(Stored data entries)

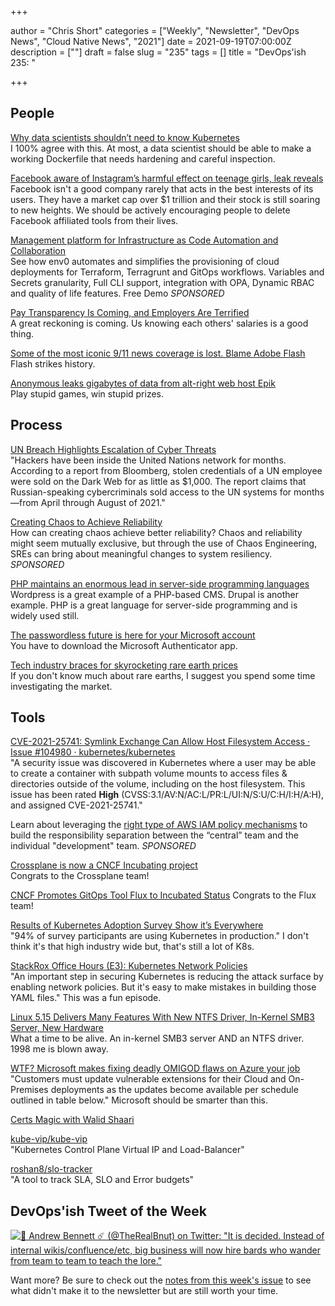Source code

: +++

author = "Chris Short"
categories = ["Weekly", "Newsletter", "DevOps News", "Cloud Native News", "2021"]
date = 2021-09-19T07:00:00Z
description = [""]
draft = false
slug = "235"
tags = []
title = "DevOps'ish 235: "

+++

## People

[Why data scientists shouldn’t need to know Kubernetes](https://huyenchip.com/2021/09/13/data-science-infrastructure.html)  
I 100% agree with this. At most, a data scientist should be able to make a working Dockerfile that needs hardening and careful inspection.

[Facebook aware of Instagram’s harmful effect on teenage girls, leak reveals](https://www.theguardian.com/technology/2021/sep/14/facebook-aware-instagram-harmful-effect-teenage-girls-leak-reveals)  
Facebook isn't a good company rarely that acts in the best interests of its users. They have a market cap over $1 trillion and their stock is still soaring to new heights. We should be actively encouraging people to delete Facebook affiliated tools from their lives.

[Management platform for Infrastructure as Code Automation and Collaboration](https://app.env0.com/login?utm_campaign=devopsish&utm_source=nativeads&utm_medium=newsletter)  
See how env0 automates and simplifies the provisioning of cloud deployments for Terraform, Terragrunt and GitOps workflows. Variables and Secrets granularity, Full CLI support, integration with OPA, Dynamic RBAC and quality of life features. Free Demo *SPONSORED*

[Pay Transparency Is Coming, and Employers Are Terrified](https://www.businessinsider.com/pay-transparency-salary-range-disclosure-laws-colorado-employers-terrified)  
A great reckoning is coming. Us knowing each others' salaries is a good thing.

[Some of the most iconic 9/11 news coverage is lost. Blame Adobe Flash](https://www.cnn.com/2021/09/10/tech/digital-news-coverage-9-11/index.html)  
Flash strikes history.

[Anonymous leaks gigabytes of data from alt-right web host Epik](https://arstechnica.com/information-technology/2021/09/anonymous-leaks-gigabytes-of-data-from-epik-web-host-of-gab-and-parler/)  
Play stupid games, win stupid prizes.

## Process

[UN Breach Highlights Escalation of Cyber Threats](https://www.cybereason.com/blog/un-breach-highlights-escalation-of-cyber-threats)  
"Hackers have been inside the United Nations network for months. According to a report from Bloomberg, stolen credentials of a UN employee were sold on the Dark Web for as little as $1,000. The report claims that Russian-speaking cybercriminals sold access to the UN systems for months—from April through August of 2021."

[Creating Chaos to Achieve Reliability](https://rootly.io/blog/creating-chaos-to-achieve-reliability?utm_source=devopsish&utm_medium=newsletter&utm_campaign=235&utm_id=rootly&utm_content=sre)  
How can creating chaos achieve better reliability? Chaos and reliability might seem mutually exclusive, but through the use of Chaos Engineering, SREs can bring about meaningful changes to system resiliency. *SPONSORED*

[PHP maintains an enormous lead in server-side programming languages](https://arstechnica.com/gadgets/2021/09/php-maintains-an-enormous-lead-in-server-side-programming-languages/)  
Wordpress is a great example of a PHP-based CMS. Drupal is another example. PHP is a great language for server-side programming and is widely used still.

[The passwordless future is here for your Microsoft account](https://www.microsoft.com/security/blog/2021/09/15/the-passwordless-future-is-here-for-your-microsoft-account/)  
You have to download the Microsoft Authenticator app.

[Tech industry braces for skyrocketing rare earth prices](https://asia.nikkei.com/Business/Technology/Tech-industry-braces-for-skyrocketing-rare-earth-prices)  
If you don't know much about rare earths, I suggest you spend some time investigating the market.

## Tools

[CVE-2021-25741: Symlink Exchange Can Allow Host Filesystem Access · Issue #104980 · kubernetes/kubernetes](https://github.com/kubernetes/kubernetes/issues/104980)  
"A security issue was discovered in Kubernetes where a user may be able to create a container with subpath volume mounts to access files & directories outside of the volume, including on the host filesystem. This issue has been rated **High** (CVSS:3.1/AV:N/AC:L/PR:L/UI:N/S:U/C:H/I:H/A:H), and assigned CVE-2021-25741."

Learn about leveraging the [right type of AWS IAM policy mechanisms](https://goteleport.com/blog/aws-iam-in-laymans-terms/?utm_campaign=eg&utm_medium=partner&utm_source=DevOpsish) to build the responsibility separation between the “central” team and the individual "development" team. *SPONSORED*

[Crossplane is now a CNCF Incubating project](https://blog.crossplane.io/crossplane-cncf-incubation/)  
Congrats to the Crossplane team!

[CNCF Promotes GitOps Tool Flux to Incubated Status](https://www.infoq.com/news/2021/04/cncf-gitops-flux/)
Congrats to the Flux team!

[Results of Kubernetes Adoption Survey Show it’s Everywhere](https://cloud.redhat.com/blog/results-of-kubernetes-adoption-survey-show-its-everywhere)  
"94% of survey participants are using Kubernetes in production." I don't think it's that high industry wide but, that's still a lot of K8s.

[StackRox Office Hours (E3): Kubernetes Network Policies](https://www.youtube.com/watch?v=-ry8lB3CWHA)  
"An important step in securing Kubernetes is reducing the attack surface by enabling network policies. But it's easy to make mistakes in building those YAML files." This was a fun episode.

[Linux 5.15 Delivers Many Features With New NTFS Driver, In-Kernel SMB3 Server, New Hardware](https://www.phoronix.com/scan.php?page=article&item=linux-515-features&num=1)  
What a time to be alive. An in-kernel SMB3 server AND an NTFS driver. 1998 me is blown away.

[WTF? Microsoft makes fixing deadly OMIGOD flaws on Azure your job](https://www.theregister.com/2021/09/17/microsoft_manual_omigod_fixes/)  
"Customers must update vulnerable extensions for their Cloud and On-Premises deployments as the updates become available per schedule outlined in table below." Microsoft should be smarter than this.

[Certs Magic with Walid Shaari](https://www.youtube.com/watch?v=32CtP3czd0E)  

[kube-vip/kube-vip](https://github.com/kube-vip/kube-vip)  
"Kubernetes Control Plane Virtual IP and Load-Balancer"

[roshan8/slo-tracker](https://github.com/roshan8/slo-tracker)  
"A tool to track SLA, SLO and Error budgets"

## DevOps'ish Tweet of the Week

[![🌈 Andrew Bennett ☄️ (@TheRealBnut) on Twitter: "It is decided. Instead of internal wikis/confluence/etc, big business will now hire bards who wander from team to team to teach the lore."](/images/235-devopsish-tweet-of-the-week.png)](https://twitter.com/TheRealBnut/status/1437655865570430984)

Want more? Be sure to check out the [notes from this week's issue](https://devopsish.com/235/notes/) to see what didn't make it to the newsletter but are still worth your time.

**WORK REQUIRED**
For the string "cncf", search the preceding data and copy every line that includes it.

**RESPONSE BOX**
[Crossplane is now a CNCF Incubating project](https://blog.crossplane.io/crossplane-cncf-incubation/)  
[CNCF Promotes GitOps Tool Flux to Incubated Status](https://www.infoq.com/news/2021/04/cncf-gitops-flux/)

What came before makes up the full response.